Ein alternativer Ansatz zur Neudefinition des Kilogramms führt über ein sperriges Gerät, mit dem in einer komplizierten Prozedur mechanische und elektromagnetische Kräfte ins Gleichgewicht gebracht werden sollen. Weil dabei mechanische gegen elektrische Leistung aufgewogen wird, trägt das Projekt den Namen "Watt-Waage".

Die Naturkonstante, die hier gemessen werden soll, ist die Planck-Konstante, eine Größe aus der Quantenphysik, die nur indirekt mit Masse zu tun hat. Watt-Waagen werden derzeit an mehreren Instituten in den USA und Europa aufgebaut und getestet, so zum Beispiel am METAS in Bern, dem Schweizer Pendant zur PTB. "Wir werden unser erstes Projekt in diesem Jahr abschließen, aber wir sind noch nicht bei der gewünschten niedrigen Messunsicherheit", sagt Henri Baumann, einer der beiden Leiter des Berner Projekts. Deswegen baut die Gruppe schon an der nächsten Waage, von der sich Baumann für 2013 ein genaueres Ergebnis erhofft.

Obwohl beide Konzepte verschiedene Ansätze verfolgen und unterschiedliche Naturkonstanten messen, können sie letztlich direkt miteinander verglichen werden, weil die Konstanten ineinander umgerechnet werden können. Von einem Konkurrenzkampf ist ohnehin nicht zu reden: Eine Neudefinition des Kilogramms wird erst möglich, wenn drei Experimente einen übereinstimmenden und ausreichend genauen Wert für die beiden Konstanten präsentieren können. Die Braunschweiger Siliziumkugel hat gute Chancen, die beiden anderen Messungen werden wahrscheinlich von zwei der Watt-Waagen kommen.

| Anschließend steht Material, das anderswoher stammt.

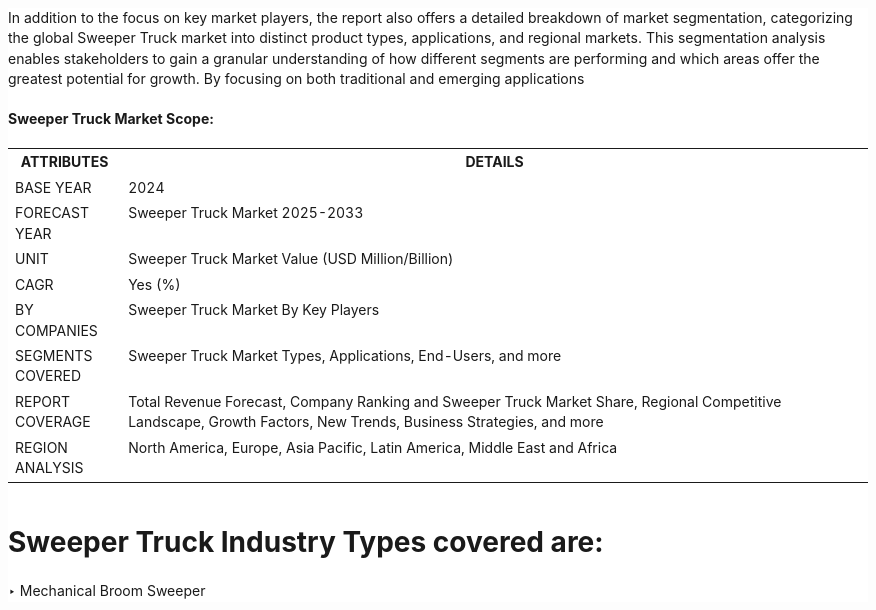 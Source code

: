 In addition to the focus on key market players, the report also offers a detailed breakdown of market segmentation, categorizing the global Sweeper Truck market into distinct product types, applications, and regional markets. This segmentation analysis enables stakeholders to gain a granular understanding of how different segments are performing and which areas offer the greatest potential for growth. By focusing on both traditional and emerging applications

<h4>Sweeper Truck Market Scope:</h4>
<table>
<tr>
<th>ATTRIBUTES</th>
<th>DETAILS</th>
</tr>
<tr>
<td>BASE YEAR</td>
<td>2024</td>
</tr>
<tr>
<td>FORECAST YEAR</td>
<td>Sweeper Truck Market 2025-2033</td>
</tr>
<tr>
<td>UNIT</td>
<td>Sweeper Truck Market Value (USD Million/Billion)</td>
<tr>
<td>CAGR</td>
<td>Yes (%)</td>
</tr>
</tr>
<tr>
<td>BY COMPANIES</td>
<td>Sweeper Truck Market By Key Players</td>
</tr>
<tr>
<td>SEGMENTS COVERED</td>
<td>Sweeper Truck Market Types, Applications, End-Users, and more</td>
</tr>
<tr>
<td>REPORT COVERAGE</td>
<td>Total Revenue Forecast, Company Ranking and Sweeper Truck Market Share, Regional Competitive Landscape, Growth Factors, New Trends, Business Strategies, and more</td>
</tr>
<tr>
<td>REGION ANALYSIS</td>
<td>North America, Europe, Asia Pacific, Latin America, Middle East and Africa</td>
</tr>
</table>

# <strong>Sweeper Truck Industry Types covered are:</strong>

‣ Mechanical Broom Sweeper
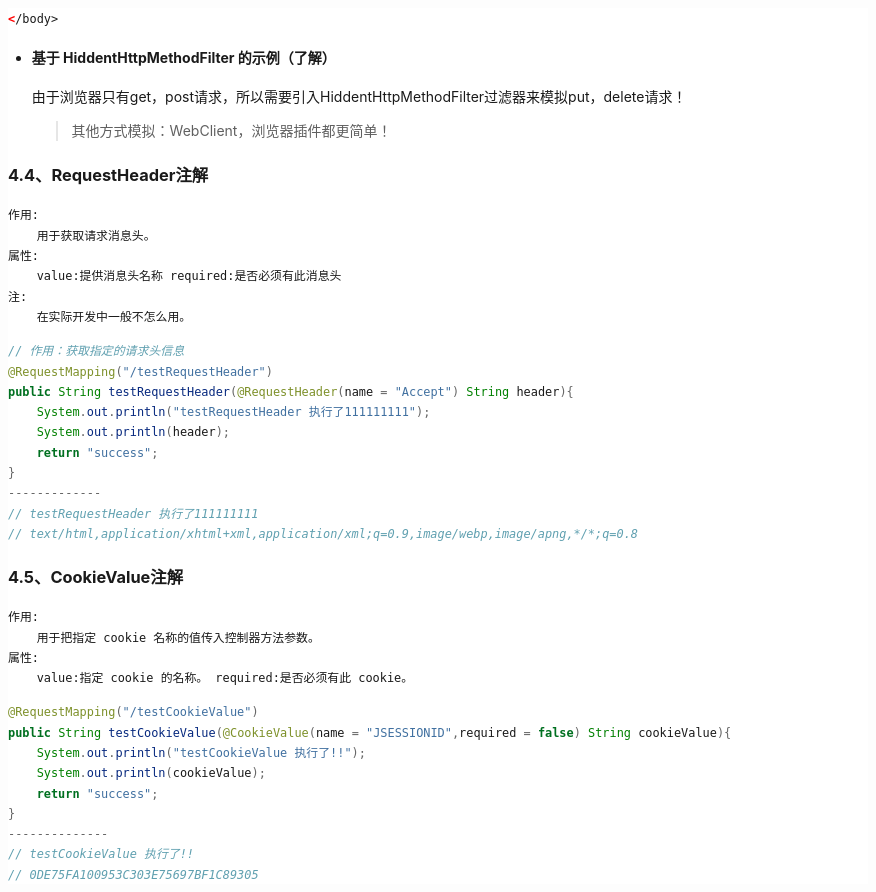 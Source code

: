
   ```xml
  </body>
  ```

- #### 基于 HiddentHttpMethodFilter 的示例（了解）

  由于浏览器只有get，post请求，所以需要引入HiddentHttpMethodFilter过滤器来模拟put，delete请求！

  ```
  
  ```

  > 其他方式模拟：WebClient，浏览器插件都更简单！

### 4.4、RequestHeader注解

```properties
作用:
	用于获取请求消息头。
属性:
	value:提供消息头名称 required:是否必须有此消息头
注:
	在实际开发中一般不怎么用。
```

```java
// 作用：获取指定的请求头信息
@RequestMapping("/testRequestHeader")
public String testRequestHeader(@RequestHeader(name = "Accept") String header){
    System.out.println("testRequestHeader 执行了111111111");
    System.out.println(header);
    return "success";
}
-------------
// testRequestHeader 执行了111111111
// text/html,application/xhtml+xml,application/xml;q=0.9,image/webp,image/apng,*/*;q=0.8   
```

### 4.5、CookieValue注解

```properties
作用:
	用于把指定 cookie 名称的值传入控制器方法参数。
属性:
	value:指定 cookie 的名称。 required:是否必须有此 cookie。
```

```java
@RequestMapping("/testCookieValue")
public String testCookieValue(@CookieValue(name = "JSESSIONID",required = false) String cookieValue){
    System.out.println("testCookieValue 执行了!!");
    System.out.println(cookieValue);
    return "success";
}
--------------
// testCookieValue 执行了!!
// 0DE75FA100953C303E75697BF1C89305 
```
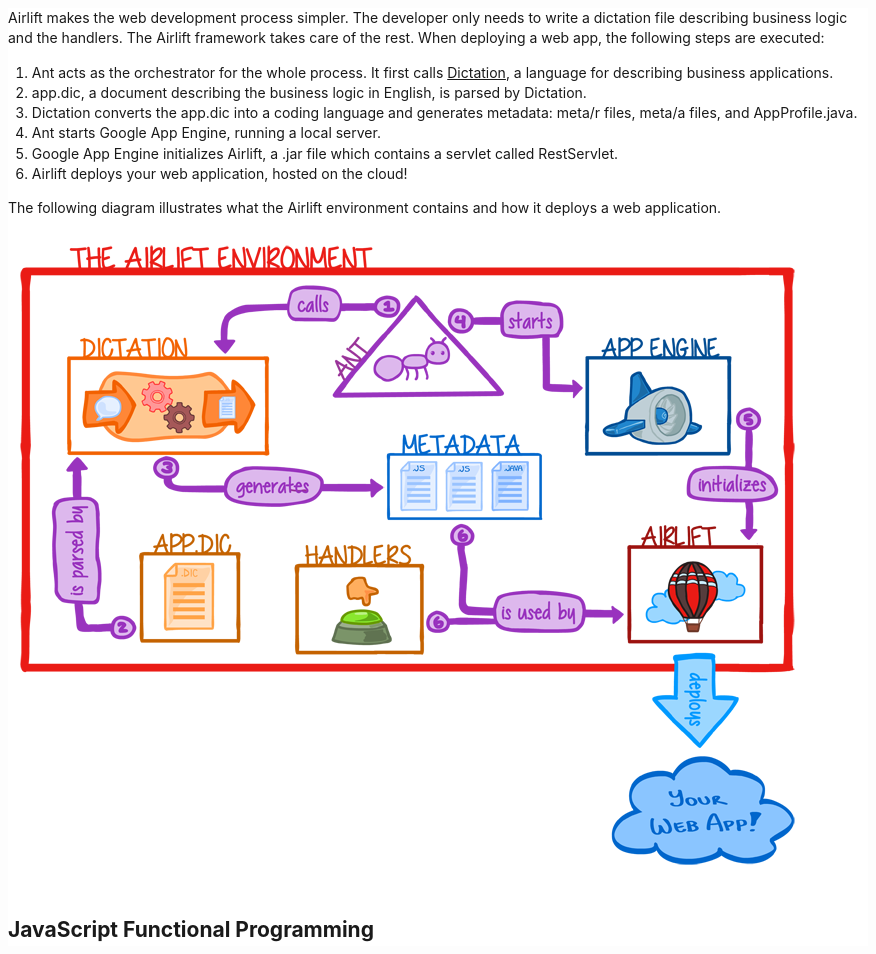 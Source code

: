 Airlift makes the web development process simpler.  The developer only needs to write a dictation file describing business logic and the handlers.  The Airlift framework takes care of the rest.  When deploying a web app, the following steps are executed:

1.  Ant acts as the orchestrator for the whole process.  It first calls [Dictation](http://www.lucidtechnics.com/projects/dictation.html), a language for describing business applications.
2.  app.dic, a document describing the business logic in English, is parsed by Dictation.
3.  Dictation converts the app.dic into a coding language and generates metadata: meta/r files, meta/a files, and AppProfile.java.
4.  Ant starts Google App Engine, running a local server.
5.  Google App Engine initializes Airlift,  a .jar file which contains a servlet called RestServlet.
6.  Airlift deploys your web application, hosted on the cloud!

The following diagram illustrates what the Airlift environment contains and how it deploys a web application.

![](/images/manual/Airlift_Environment_Web.png)


## JavaScript Functional Programming
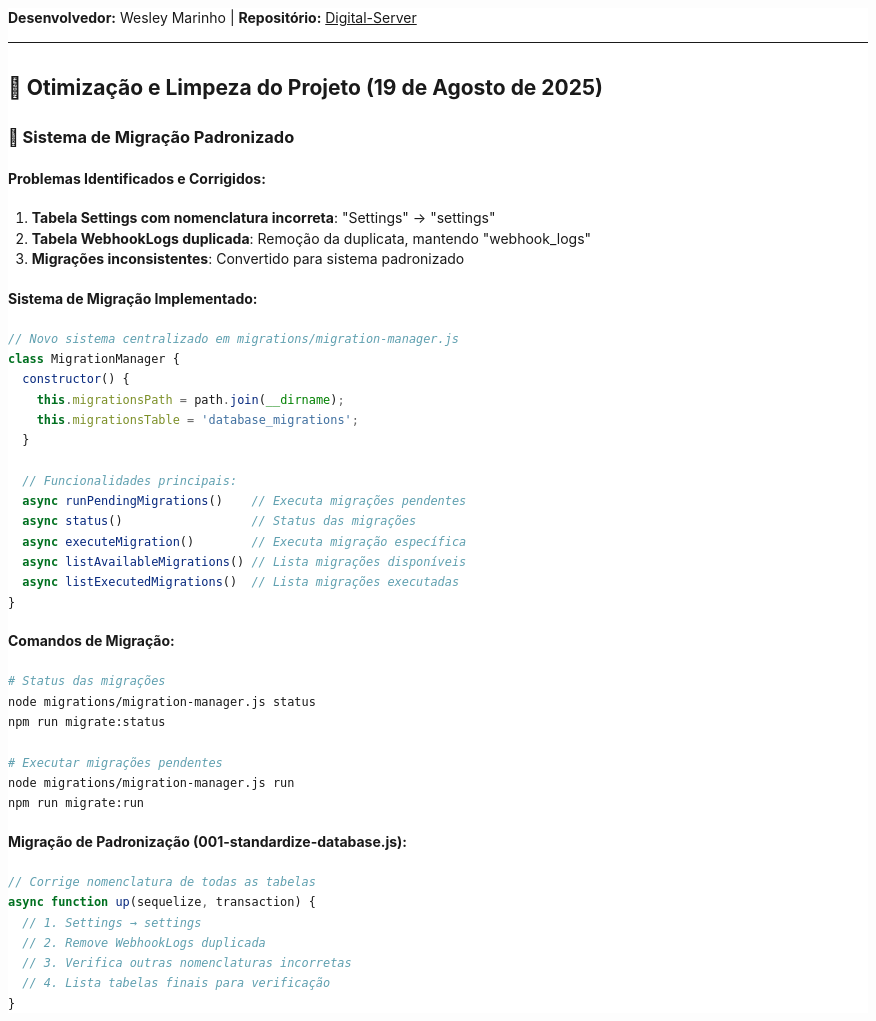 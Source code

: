 **Desenvolvedor:** Wesley Marinho | **Repositório:** [Digital-Server](https://github.com/WesleyMarinho/Digital-Server)

---

## 🧹 Otimização e Limpeza do Projeto (19 de Agosto de 2025)

### **🔧 Sistema de Migração Padronizado**

#### **Problemas Identificados e Corrigidos:**
1. **Tabela Settings com nomenclatura incorreta**: "Settings" → "settings"
2. **Tabela WebhookLogs duplicada**: Remoção da duplicata, mantendo "webhook_logs"
3. **Migrações inconsistentes**: Convertido para sistema padronizado

#### **Sistema de Migração Implementado:**
```javascript
// Novo sistema centralizado em migrations/migration-manager.js
class MigrationManager {
  constructor() {
    this.migrationsPath = path.join(__dirname);
    this.migrationsTable = 'database_migrations';
  }

  // Funcionalidades principais:
  async runPendingMigrations()    // Executa migrações pendentes
  async status()                  // Status das migrações
  async executeMigration()        // Executa migração específica
  async listAvailableMigrations() // Lista migrações disponíveis
  async listExecutedMigrations()  // Lista migrações executadas
}
```

#### **Comandos de Migração:**
```bash
# Status das migrações
node migrations/migration-manager.js status
npm run migrate:status

# Executar migrações pendentes
node migrations/migration-manager.js run
npm run migrate:run
```

#### **Migração de Padronização (001-standardize-database.js):**
```javascript
// Corrige nomenclatura de todas as tabelas
async function up(sequelize, transaction) {
  // 1. Settings → settings
  // 2. Remove WebhookLogs duplicada
  // 3. Verifica outras nomenclaturas incorretas
  // 4. Lista tabelas finais para verificação
}
```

Richard Davis ist zuversichtlich, dass es 2015 eine Entscheidung geben wird, wenn die "Generalkonferenz für Maße und Gewichte" in Paris zum übernächsten Mal zusammentritt. Dann wird nach Meinung der Experten wahrscheinlich entschieden, das Kilogramm über die Planck-Konstante zu definieren. Michael Gläser bedauert dies ein wenig: "Eine Atommasse wäre mir lieber gewesen", sagt er, "bei der Planck'schen Konstante muss man halt ein bisschen erklären". Tatsächlich könnte diese Neudefinition Schullehrer in Erklärungsnot bringen. An der Wursttheke wird sie jedoch wohl unbeachtet bleiben.